The general principle is that a law held void, because unconstitutional, is as though it had never been. It is declared never to have been a law, and hence that no legal rights can be claimed under it. If, however, by a later decision, the court reverses its former opinion, and upholds the law, it is considered as having been in force

and valid from the time of its enactment. In practice, as a matter of justice and of expediency, these principles have at times been departed from, but in general the rule is as stated.?
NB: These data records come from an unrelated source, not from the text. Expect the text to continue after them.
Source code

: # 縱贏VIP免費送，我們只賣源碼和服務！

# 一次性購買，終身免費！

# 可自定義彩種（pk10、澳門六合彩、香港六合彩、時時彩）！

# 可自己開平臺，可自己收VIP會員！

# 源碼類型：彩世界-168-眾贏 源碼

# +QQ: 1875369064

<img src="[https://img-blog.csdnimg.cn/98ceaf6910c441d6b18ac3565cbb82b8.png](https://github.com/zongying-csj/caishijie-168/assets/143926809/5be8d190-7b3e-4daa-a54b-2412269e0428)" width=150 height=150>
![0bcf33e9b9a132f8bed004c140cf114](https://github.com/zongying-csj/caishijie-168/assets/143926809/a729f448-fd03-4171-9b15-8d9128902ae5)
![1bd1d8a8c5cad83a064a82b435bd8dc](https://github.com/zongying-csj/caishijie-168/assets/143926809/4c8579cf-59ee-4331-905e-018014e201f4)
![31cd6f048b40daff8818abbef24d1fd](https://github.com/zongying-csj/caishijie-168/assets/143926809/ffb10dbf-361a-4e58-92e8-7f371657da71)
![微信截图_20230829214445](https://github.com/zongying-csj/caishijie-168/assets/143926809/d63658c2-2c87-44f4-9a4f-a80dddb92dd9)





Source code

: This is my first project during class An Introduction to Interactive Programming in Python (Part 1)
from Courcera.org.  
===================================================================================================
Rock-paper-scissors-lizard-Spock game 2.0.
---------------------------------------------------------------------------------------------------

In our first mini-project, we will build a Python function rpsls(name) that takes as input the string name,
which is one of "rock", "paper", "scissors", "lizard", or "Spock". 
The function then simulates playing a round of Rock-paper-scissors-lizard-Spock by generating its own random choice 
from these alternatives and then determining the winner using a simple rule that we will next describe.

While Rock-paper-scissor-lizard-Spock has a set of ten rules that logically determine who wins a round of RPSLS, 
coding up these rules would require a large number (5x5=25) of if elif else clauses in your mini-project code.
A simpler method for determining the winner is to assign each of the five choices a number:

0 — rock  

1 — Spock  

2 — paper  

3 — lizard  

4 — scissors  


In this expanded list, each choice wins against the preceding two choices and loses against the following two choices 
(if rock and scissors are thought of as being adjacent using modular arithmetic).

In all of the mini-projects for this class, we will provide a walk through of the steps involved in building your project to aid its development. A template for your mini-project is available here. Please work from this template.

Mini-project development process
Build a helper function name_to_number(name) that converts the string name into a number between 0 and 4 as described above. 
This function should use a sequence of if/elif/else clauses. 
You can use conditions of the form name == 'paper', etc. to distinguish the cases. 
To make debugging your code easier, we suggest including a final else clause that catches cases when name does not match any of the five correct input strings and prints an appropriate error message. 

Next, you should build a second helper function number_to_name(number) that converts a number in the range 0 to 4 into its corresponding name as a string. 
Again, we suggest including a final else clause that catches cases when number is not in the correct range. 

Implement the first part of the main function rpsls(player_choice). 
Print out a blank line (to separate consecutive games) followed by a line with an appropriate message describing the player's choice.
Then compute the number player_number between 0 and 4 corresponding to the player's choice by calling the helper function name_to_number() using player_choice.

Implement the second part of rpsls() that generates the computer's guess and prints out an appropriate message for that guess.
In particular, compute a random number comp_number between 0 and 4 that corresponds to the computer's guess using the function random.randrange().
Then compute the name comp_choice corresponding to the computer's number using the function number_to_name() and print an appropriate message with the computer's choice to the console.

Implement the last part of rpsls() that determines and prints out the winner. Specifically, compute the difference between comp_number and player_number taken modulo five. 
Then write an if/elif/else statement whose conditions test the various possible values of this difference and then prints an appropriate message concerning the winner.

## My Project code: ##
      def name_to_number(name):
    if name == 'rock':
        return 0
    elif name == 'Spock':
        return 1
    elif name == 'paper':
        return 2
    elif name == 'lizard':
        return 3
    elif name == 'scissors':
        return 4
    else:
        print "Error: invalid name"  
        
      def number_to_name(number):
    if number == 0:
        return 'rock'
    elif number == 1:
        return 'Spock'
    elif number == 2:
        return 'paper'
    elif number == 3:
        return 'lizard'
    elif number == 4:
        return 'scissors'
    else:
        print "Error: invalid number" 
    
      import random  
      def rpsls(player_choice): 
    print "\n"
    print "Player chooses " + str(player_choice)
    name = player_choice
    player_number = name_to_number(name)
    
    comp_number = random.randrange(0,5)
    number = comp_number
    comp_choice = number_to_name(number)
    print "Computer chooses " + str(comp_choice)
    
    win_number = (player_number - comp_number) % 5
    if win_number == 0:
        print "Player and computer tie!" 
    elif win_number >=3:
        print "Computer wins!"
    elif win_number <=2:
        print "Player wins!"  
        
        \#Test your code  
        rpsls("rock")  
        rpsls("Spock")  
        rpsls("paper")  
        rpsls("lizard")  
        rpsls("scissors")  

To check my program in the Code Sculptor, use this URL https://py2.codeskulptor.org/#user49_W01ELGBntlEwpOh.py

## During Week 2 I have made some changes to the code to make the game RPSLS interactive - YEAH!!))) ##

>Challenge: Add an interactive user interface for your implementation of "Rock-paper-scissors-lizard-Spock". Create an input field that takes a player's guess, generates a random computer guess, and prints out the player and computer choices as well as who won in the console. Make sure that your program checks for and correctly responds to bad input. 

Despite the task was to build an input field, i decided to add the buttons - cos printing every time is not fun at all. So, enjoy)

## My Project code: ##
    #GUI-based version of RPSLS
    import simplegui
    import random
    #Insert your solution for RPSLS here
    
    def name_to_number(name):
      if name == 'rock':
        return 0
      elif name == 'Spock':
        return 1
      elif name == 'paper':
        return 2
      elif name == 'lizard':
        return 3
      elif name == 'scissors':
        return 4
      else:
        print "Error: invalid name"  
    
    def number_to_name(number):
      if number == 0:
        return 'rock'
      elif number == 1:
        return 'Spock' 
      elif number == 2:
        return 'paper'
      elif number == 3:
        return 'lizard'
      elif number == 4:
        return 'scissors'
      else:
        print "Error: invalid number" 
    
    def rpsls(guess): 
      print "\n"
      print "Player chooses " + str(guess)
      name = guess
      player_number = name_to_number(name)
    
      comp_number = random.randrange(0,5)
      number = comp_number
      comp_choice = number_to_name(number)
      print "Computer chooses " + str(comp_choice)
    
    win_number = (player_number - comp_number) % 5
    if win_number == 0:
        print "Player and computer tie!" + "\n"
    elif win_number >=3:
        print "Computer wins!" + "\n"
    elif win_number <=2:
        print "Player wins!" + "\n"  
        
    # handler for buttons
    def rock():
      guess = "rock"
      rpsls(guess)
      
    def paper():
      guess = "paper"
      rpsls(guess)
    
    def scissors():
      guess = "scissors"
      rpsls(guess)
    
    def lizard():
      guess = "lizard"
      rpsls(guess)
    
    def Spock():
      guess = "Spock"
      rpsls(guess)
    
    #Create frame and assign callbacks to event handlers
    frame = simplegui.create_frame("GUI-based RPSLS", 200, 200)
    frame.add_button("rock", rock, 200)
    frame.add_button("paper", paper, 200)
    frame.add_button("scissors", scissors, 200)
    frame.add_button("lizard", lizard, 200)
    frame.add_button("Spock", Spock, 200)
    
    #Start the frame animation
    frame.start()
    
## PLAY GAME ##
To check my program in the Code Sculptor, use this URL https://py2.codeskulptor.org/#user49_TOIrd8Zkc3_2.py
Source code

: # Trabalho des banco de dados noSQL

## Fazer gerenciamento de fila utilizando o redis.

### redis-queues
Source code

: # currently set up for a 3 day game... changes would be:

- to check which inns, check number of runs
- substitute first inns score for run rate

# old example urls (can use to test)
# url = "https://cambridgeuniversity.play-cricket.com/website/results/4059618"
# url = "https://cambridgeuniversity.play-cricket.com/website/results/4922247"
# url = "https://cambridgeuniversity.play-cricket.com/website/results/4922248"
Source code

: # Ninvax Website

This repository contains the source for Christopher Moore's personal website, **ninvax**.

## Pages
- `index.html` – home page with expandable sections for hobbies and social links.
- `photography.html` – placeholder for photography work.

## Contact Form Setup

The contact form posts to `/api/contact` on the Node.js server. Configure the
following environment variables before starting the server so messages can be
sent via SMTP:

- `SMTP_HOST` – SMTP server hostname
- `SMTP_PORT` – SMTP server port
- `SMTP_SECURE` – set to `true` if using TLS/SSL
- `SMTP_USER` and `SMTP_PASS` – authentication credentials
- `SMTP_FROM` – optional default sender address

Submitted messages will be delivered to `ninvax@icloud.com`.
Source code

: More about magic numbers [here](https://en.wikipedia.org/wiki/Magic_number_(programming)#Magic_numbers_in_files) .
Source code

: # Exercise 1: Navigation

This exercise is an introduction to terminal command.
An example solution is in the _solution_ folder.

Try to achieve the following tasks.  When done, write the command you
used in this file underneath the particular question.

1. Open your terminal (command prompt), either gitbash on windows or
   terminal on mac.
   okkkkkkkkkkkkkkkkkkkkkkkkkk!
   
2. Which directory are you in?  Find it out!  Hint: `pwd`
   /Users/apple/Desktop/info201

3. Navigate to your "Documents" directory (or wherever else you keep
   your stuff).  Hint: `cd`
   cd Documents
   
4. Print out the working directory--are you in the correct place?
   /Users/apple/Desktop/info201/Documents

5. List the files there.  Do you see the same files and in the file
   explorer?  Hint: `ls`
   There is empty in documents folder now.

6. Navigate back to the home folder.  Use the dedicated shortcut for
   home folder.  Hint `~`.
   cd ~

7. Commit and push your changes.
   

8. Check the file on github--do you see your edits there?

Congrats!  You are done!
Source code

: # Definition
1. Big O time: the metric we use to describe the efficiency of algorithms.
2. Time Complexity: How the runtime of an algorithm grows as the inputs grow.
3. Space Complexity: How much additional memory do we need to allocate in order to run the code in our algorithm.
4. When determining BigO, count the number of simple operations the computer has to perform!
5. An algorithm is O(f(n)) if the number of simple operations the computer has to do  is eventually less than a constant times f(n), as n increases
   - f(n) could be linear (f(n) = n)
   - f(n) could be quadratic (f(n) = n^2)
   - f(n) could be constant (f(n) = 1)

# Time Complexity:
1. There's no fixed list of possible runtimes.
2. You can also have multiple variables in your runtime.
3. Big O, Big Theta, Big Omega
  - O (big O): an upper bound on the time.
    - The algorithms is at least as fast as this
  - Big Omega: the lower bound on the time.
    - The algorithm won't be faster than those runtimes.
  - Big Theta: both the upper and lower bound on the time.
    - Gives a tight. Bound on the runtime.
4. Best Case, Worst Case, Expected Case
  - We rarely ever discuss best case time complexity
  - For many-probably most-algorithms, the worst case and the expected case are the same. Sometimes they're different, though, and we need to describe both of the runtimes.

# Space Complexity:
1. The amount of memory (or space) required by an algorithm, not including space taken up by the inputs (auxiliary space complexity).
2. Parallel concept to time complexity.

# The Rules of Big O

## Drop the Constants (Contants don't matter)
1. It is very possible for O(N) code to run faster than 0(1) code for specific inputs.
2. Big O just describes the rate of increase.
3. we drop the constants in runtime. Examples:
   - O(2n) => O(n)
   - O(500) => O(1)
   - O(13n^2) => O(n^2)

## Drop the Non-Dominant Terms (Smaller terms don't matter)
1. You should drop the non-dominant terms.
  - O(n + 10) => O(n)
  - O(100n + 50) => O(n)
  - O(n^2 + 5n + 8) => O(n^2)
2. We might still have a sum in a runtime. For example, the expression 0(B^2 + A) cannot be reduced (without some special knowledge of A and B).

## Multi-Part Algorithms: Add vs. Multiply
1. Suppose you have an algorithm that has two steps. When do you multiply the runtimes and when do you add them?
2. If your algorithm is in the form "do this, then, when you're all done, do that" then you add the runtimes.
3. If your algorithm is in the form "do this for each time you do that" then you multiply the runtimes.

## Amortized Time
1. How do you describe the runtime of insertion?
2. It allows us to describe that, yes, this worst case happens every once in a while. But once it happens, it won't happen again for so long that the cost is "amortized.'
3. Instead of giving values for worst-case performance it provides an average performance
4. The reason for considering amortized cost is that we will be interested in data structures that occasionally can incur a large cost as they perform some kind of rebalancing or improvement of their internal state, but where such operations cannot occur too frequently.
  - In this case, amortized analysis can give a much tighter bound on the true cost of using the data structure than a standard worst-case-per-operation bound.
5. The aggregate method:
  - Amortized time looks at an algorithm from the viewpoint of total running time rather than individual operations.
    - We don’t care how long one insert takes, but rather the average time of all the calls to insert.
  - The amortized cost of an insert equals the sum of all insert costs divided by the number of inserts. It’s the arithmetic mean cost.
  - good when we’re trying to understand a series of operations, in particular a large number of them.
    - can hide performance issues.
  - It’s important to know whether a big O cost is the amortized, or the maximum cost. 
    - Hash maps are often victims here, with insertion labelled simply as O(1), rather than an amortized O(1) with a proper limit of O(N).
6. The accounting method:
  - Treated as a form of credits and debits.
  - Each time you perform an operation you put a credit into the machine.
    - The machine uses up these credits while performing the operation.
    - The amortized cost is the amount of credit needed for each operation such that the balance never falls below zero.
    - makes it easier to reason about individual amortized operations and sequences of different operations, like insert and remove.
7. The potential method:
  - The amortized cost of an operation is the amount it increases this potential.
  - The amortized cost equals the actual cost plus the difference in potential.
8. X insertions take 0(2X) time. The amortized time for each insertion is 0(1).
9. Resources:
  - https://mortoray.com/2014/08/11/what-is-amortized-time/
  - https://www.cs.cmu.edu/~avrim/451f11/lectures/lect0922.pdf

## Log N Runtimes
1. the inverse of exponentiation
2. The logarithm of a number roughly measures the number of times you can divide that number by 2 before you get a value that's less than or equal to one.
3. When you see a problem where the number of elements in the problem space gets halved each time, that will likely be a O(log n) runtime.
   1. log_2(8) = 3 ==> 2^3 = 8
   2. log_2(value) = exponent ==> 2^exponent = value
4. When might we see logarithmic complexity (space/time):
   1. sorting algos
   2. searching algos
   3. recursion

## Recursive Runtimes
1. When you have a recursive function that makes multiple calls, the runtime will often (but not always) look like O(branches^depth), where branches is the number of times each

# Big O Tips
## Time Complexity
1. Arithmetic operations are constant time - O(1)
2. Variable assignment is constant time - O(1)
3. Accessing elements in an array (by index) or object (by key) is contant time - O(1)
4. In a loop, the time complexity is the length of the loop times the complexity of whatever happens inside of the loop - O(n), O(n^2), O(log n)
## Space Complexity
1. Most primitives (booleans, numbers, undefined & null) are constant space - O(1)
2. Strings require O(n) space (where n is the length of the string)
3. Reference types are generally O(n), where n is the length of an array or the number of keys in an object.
The expediency of giving this power to the courts is of course, open to discussion. That it is a tremendous power cannot be questioned. As said by Bishop Hoadly years before our Constitution was adopted, "whoever hath an absolute authority to interpret any written or spoken laws, it is he who is truly the law-giver to all intents and purposes, and not the person who first wrote or spoke them." It would seem clear that by training, by tenure of office, and by the character of the functions which they perform, the judges of the Federal Supreme Court and of the highest courts of the States, are less likely to be hurried on, under the pressure of passion or of temporary exigency, to such a violation of the spirit, or to such a strained construction of the language, of the Constitution as will deprive that instrument of its true restraining character. But, upon the other hand, there is the danger, which not a few persons think has in some instances become a reality, that the judges, not being in close touch with or responsible to public opinion, will assume an unnecessarily strict or biased attitude towards the constitutional powers of the legislature, and especially towards those relating to what is known as the police powers of the State. In general, however, it is to be said that the courts, have, by the rules which they have laid down for themselves with reference to the validity of legislative acts, kept their authority within just and expedient limits. These rules are considered in Chapter III.

7 Norton v. Shelby Co., 118 U. S. 425; 6 Sup. Ct. Rep. 1121; 30 L. ed. 178. But see Gelpcke v. Dubuque, 1 Wall. 175; 17 L. ed. 520; and exceptions coming under the doctrine of de facto officers and corporations acting under unconstitutional statutes.

CHAPTER II

THE SUPREMACY OF FEDERAL AUTHORITY

Federal supremacy

The supremacy of the Federal Government, when operating within its constitutional sphere, over all persons and bodies politic within its territorial limits, is no longer open to question. That the extent of this Federal constitutional sphere of action is to be determined in the last resort by the Federal Supreme Court, is equally well settled.

The maintenance of this supremacy unimpaired, while at the same time preserving to the States their proper autonomy and independence of action, has, however, been a difficult task; and, so long as the Federal form is retained, this task will continue to tax to the utmost the legal and political abilities of our courts and political bodies. With a quite proper motive those who have controlled the public actions of the States, and those who have guided the activities of the United States, have sought for their respective governments the greatest possible constitutional power and independence, and, therefore, have not hesitated to occupy debatable territory. Thus, without there being any denial of the supremacy of the Federal law, when operating within its proper field, or of the right of the Federal Supreme Court to determine, in final resort, the extent of that proper field, frequent conflicts have resulted. These conflicts in their many and varied forms furnish much of the material for the present treatise, and they will be severally considered in their proper places.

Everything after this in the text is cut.